→ Problem:
Return the records below in full. Keep every word exact and skip the images.

→ Study material:
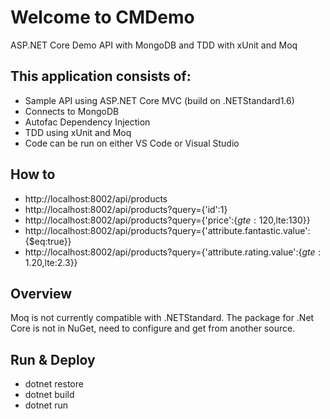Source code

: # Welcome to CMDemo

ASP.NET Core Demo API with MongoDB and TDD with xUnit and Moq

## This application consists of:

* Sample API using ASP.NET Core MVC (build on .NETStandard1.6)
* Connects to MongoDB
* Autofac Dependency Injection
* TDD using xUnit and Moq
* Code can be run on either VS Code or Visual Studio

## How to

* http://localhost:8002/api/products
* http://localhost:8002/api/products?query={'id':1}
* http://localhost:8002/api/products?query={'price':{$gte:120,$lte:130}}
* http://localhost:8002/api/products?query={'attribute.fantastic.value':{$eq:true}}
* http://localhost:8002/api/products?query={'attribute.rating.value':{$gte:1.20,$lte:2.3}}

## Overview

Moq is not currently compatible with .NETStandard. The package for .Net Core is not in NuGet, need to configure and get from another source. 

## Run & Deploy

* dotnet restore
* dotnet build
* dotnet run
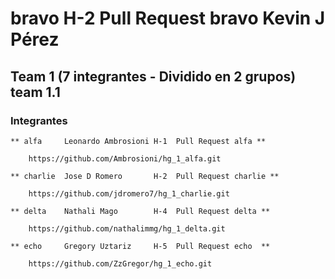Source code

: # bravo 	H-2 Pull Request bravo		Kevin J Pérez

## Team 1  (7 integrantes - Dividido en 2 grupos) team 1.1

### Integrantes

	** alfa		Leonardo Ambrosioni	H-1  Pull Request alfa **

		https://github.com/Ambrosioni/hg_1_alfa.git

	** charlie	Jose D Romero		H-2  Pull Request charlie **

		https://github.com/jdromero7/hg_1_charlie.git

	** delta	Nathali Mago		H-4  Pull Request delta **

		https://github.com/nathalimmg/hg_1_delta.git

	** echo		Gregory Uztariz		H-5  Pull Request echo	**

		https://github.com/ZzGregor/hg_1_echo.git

→ Output for this exercise:
Source code

: # Welcome to CMDemo

ASP.NET Core Demo API with MongoDB and TDD with xUnit and Moq

## This application consists of:

* Sample API using ASP.NET Core MVC (build on .NETStandard1.6)
* Connects to MongoDB
* Autofac Dependency Injection
* TDD using xUnit and Moq
* Code can be run on either VS Code or Visual Studio

## How to

* http://localhost:8002/api/products
* http://localhost:8002/api/products?query={'id':1}
* http://localhost:8002/api/products?query={'price':{$gte:120,$lte:130}}
* http://localhost:8002/api/products?query={'attribute.fantastic.value':{$eq:true}}
* http://localhost:8002/api/products?query={'attribute.rating.value':{$gte:1.20,$lte:2.3}}

## Overview

Moq is not currently compatible with .NETStandard. The package for .Net Core is not in NuGet, need to configure and get from another source. 

## Run & Deploy

* dotnet restore
* dotnet build
* dotnet run
Source code

: # bravo 	H-2 Pull Request bravo		Kevin J Pérez

## Team 1  (7 integrantes - Dividido en 2 grupos) team 1.1

### Integrantes

	** alfa		Leonardo Ambrosioni	H-1  Pull Request alfa **

		https://github.com/Ambrosioni/hg_1_alfa.git

	** charlie	Jose D Romero		H-2  Pull Request charlie **

		https://github.com/jdromero7/hg_1_charlie.git

	** delta	Nathali Mago		H-4  Pull Request delta **

		https://github.com/nathalimmg/hg_1_delta.git

	** echo		Gregory Uztariz		H-5  Pull Request echo	**

		https://github.com/ZzGregor/hg_1_echo.git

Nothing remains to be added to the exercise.